Only once they were armed with knowledge did Clarke and her husband feel comfortable enough to take out a home equity loan and purchase their first truck.

Use our free worksheet to help you launch a business as a career changer; download it here.

2. Make a Plan

There’s no right way to create a plan for your business. It can be a full-fledged strategy, complete with charts and graphs, or a simple to-do list to keep you on track. The most important thing is to have one—especially for first-time business owners, who will especially benefit from having a way to hold themselves accountable.

If you’re a numbers person like Clarke, you could do a pro forma, or an estimated financial statement. “I estimated all of my cash flow and expenses for 12 months to ensure we would be able to execute the business,” she says.

Or you can take a more casual approach. “I didn’t have anything formal written down, but I definitely had a plan,” Sheppard says. “I can’t stress enough how crucial this is. Even a loose roadmap is helpful because it’s easy to get bogged down in the little details or sidetracked by different ideas.”

3. Build Your Online Presence

You can’t own a small business today without having a website to promote who you are and what you do. And when you’re pivoting to a new industry, a site provides you with a place to tell a compelling story about your career path and what led to your new venture. 

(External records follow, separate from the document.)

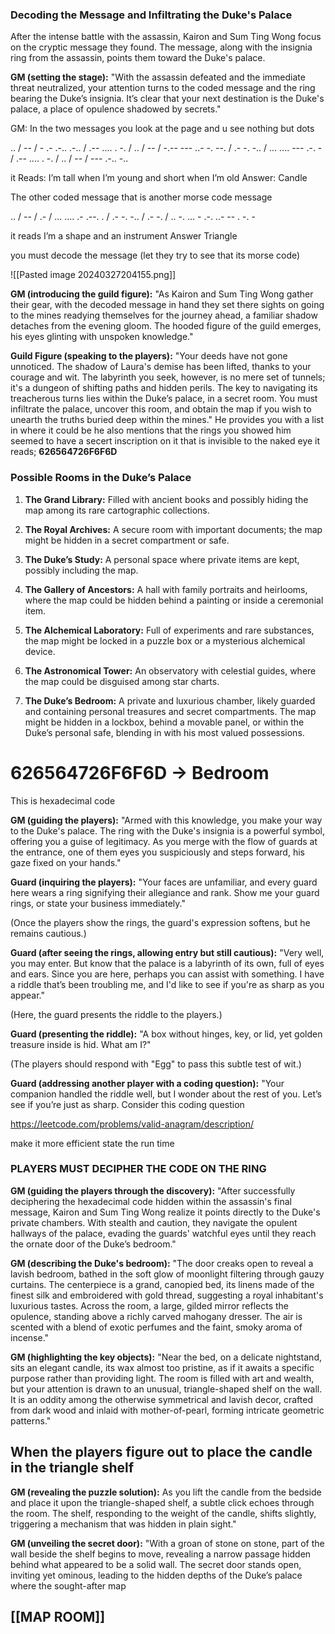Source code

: ### Decoding the Message and Infiltrating the Duke's Palace

After the intense battle with the assassin, Kairon and Sum Ting Wong focus on the cryptic message they found. The message, along with the insignia ring from the assassin, points them toward the Duke's palace.

**GM (setting the stage):** "With the assassin defeated and the immediate threat neutralized, your attention turns to the coded message and the ring bearing the Duke’s insignia. It’s clear that your next destination is the Duke's palace, a place of opulence shadowed by secrets."

GM: In the two messages you look at the page and u see nothing but dots

.. / -- / - .- .-.. .-.. / .-- .... . -. / .. / -- / -.-- --- ..- -. --. / .- -. -.. / ... .... --- .-. - / .-- .... . -. / .. / -- / --- .-.. -..

it Reads: I’m tall when I’m young and short when I’m old
Answer: Candle

The other coded message that is another morse code message 

.. / -- / .- / ... .... .- .--. . / .- -. -.. / .- -. / .. -. ... - .-. ..- -- . -. -

it reads I’m a shape and an instrument
Answer Triangle

you must decode the message (let they try to see that its morse code)

![[Pasted image 20240327204155.png]]


**GM (introducing the guild figure):** "As Kairon and Sum Ting Wong gather their gear, with the decoded message in hand they set there sights on going to the mines readying themselves for the journey ahead, a familiar shadow detaches from the evening gloom. The hooded figure of the guild emerges, his eyes glinting with unspoken knowledge."

**Guild Figure (speaking to the players):** "Your deeds have not gone unnoticed. The shadow of Laura's demise has been lifted, thanks to your courage and wit. The labyrinth you seek, however, is no mere set of tunnels; it's a dungeon of shifting paths and hidden perils. The key to navigating its treacherous turns lies within the Duke’s palace, in a secret room. You must infiltrate the palace, uncover this room, and obtain the map if you wish to unearth the truths buried deep within the mines." He provides you with a list in where it could be he also mentions that the rings you showed him seemed to have a secert inscription on it that is invisible to the naked eye it reads; **626564726F6F6D**

### Possible Rooms in the Duke’s Palace
1. **The Grand Library:** Filled with ancient books and possibly hiding the map among its rare cartographic collections.
    
2. **The Royal Archives:** A secure room with important documents; the map might be hidden in a secret compartment or safe.
    
3. **The Duke’s Study:** A personal space where private items are kept, possibly including the map.
    
4. **The Gallery of Ancestors:** A hall with family portraits and heirlooms, where the map could be hidden behind a painting or inside a ceremonial item.
    
5. **The Alchemical Laboratory:** Full of experiments and rare substances, the map might be locked in a puzzle box or a mysterious alchemical device.
    
6. **The Astronomical Tower:** An observatory with celestial guides, where the map could be disguised among star charts.
    
7. **The Duke’s Bedroom:** A private and luxurious chamber, likely guarded and containing personal treasures and secret compartments. The map might be hidden in a lockbox, behind a movable panel, or within the Duke’s personal safe, blending in with his most valued possessions.


# 626564726F6F6D -> Bedroom

This is hexadecimal code 


**GM (guiding the players):** "Armed with this knowledge, you make your way to the Duke's palace. The ring with the Duke's insignia is a powerful symbol, offering you a guise of legitimacy. As you merge with the flow of guards at the entrance, one of them eyes you suspiciously and steps forward, his gaze fixed on your hands."

**Guard (inquiring the players):** "Your faces are unfamiliar, and every guard here wears a ring signifying their allegiance and rank. Show me your guard rings, or state your business immediately."

(Once the players show the rings, the guard's expression softens, but he remains cautious.)

**Guard (after seeing the rings, allowing entry but still cautious):** "Very well, you may enter. But know that the palace is a labyrinth of its own, full of eyes and ears. Since you are here, perhaps you can assist with something. I have a riddle that’s been troubling me, and I'd like to see if you're as sharp as you appear."

(Here, the guard presents the riddle to the players.)

**Guard (presenting the riddle):** "A box without hinges, key, or lid, yet golden treasure inside is hid. What am I?"

(The players should respond with "Egg" to pass this subtle test of wit.)

**Guard (addressing another player with a coding question):** "Your companion handled the riddle well, but I wonder about the rest of you. Let’s see if you’re just as sharp. Consider this coding question

https://leetcode.com/problems/valid-anagram/description/

make it more efficient state the run time

### PLAYERS MUST DECIPHER THE CODE ON THE RING

**GM (guiding the players through the discovery):** "After successfully deciphering the hexadecimal code hidden within the assassin's final message, Kairon and Sum Ting Wong realize it points directly to the Duke's private chambers. With stealth and caution, they navigate the opulent hallways of the palace, evading the guards' watchful eyes until they reach the ornate door of the Duke’s bedroom."

**GM (describing the Duke's bedroom):** "The door creaks open to reveal a lavish bedroom, bathed in the soft glow of moonlight filtering through gauzy curtains. The centerpiece is a grand, canopied bed, its linens made of the finest silk and embroidered with gold thread, suggesting a royal inhabitant's luxurious tastes. Across the room, a large, gilded mirror reflects the opulence, standing above a richly carved mahogany dresser. The air is scented with a blend of exotic perfumes and the faint, smoky aroma of incense."

**GM (highlighting the key objects):** "Near the bed, on a delicate nightstand, sits an elegant candle, its wax almost too pristine, as if it awaits a specific purpose rather than providing light. The room is filled with art and wealth, but your attention is drawn to an unusual, triangle-shaped shelf on the wall. It is an oddity among the otherwise symmetrical and lavish decor, crafted from dark wood and inlaid with mother-of-pearl, forming intricate geometric patterns."


## When the players figure out to place the candle in the triangle shelf

**GM (revealing the puzzle solution):**
As you lift the candle from the bedside and place it upon the triangle-shaped shelf, a subtle click echoes through the room. The shelf, responding to the weight of the candle, shifts slightly, triggering a mechanism that was hidden in plain sight."


**GM (unveiling the secret door):** "With a groan of stone on stone, part of the wall beside the shelf begins to move, revealing a narrow passage hidden behind what appeared to be a solid wall. The secret door stands open, inviting yet ominous, leading to the hidden depths of the Duke’s palace where the sought-after map


## [[MAP ROOM]]

  
  

 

Here are some things to think about when creating a site:

Have a Message

The first step is to craft the right messaging for your business. “You have to know your core aesthetic or purpose and be able to communicate it in a way that other people will understand and find appealing,” Sheppard says. This includes what you put on your About page, and—if you’re selling products—how you photograph them and write the descriptions.

Choose the Right Tools 

According to Sheppard, customers won’t take you seriously unless you have a website that looks and feels professional. For that, he turned to Squarespace. “They made it easy for me to make something really polished,” he says. The website platform has tons of templates to choose from, which users can customize to fit the look and feel of their business.

Zaida Zamorano, who spent many years in marketing and sales—most recently as a sales director for an international watch brand—also knew having a website was imperative. And so was understanding how it worked. In early 2020, she launched not one, but two brick-and-mortar businesses: a children’s event space and ice cream shop called Vida’s (a partnership with her mom) and the jewelry showroom and coworking space The Creative Atelier (co-owned with Caitlin Shockley, a friend who works in public relations).

Zaida Zamorano's Squarespace <a href="http://www.thecreativenyc.com/">website</a>. | Courtesy of The Creative LLC
Zaida Zamorano's Squarespace website. | Courtesy of The Creative LLC

“None of us had done anything with a website, or SEO, or digital marketing, so we thought it was important to learn everything we could,” says Zamorano, who used Squarespace to build The Creative NYC website (as well as part of their e-commerce site Atelier All Day). “We sent ourselves to bootcamp and took online tutorials.”

Free educational resources, guides, and videos can be found on Squarespace and their YouTube channel for users who need help, including a checklist of SEO best practices and a video series on how to set up an e-commerce site.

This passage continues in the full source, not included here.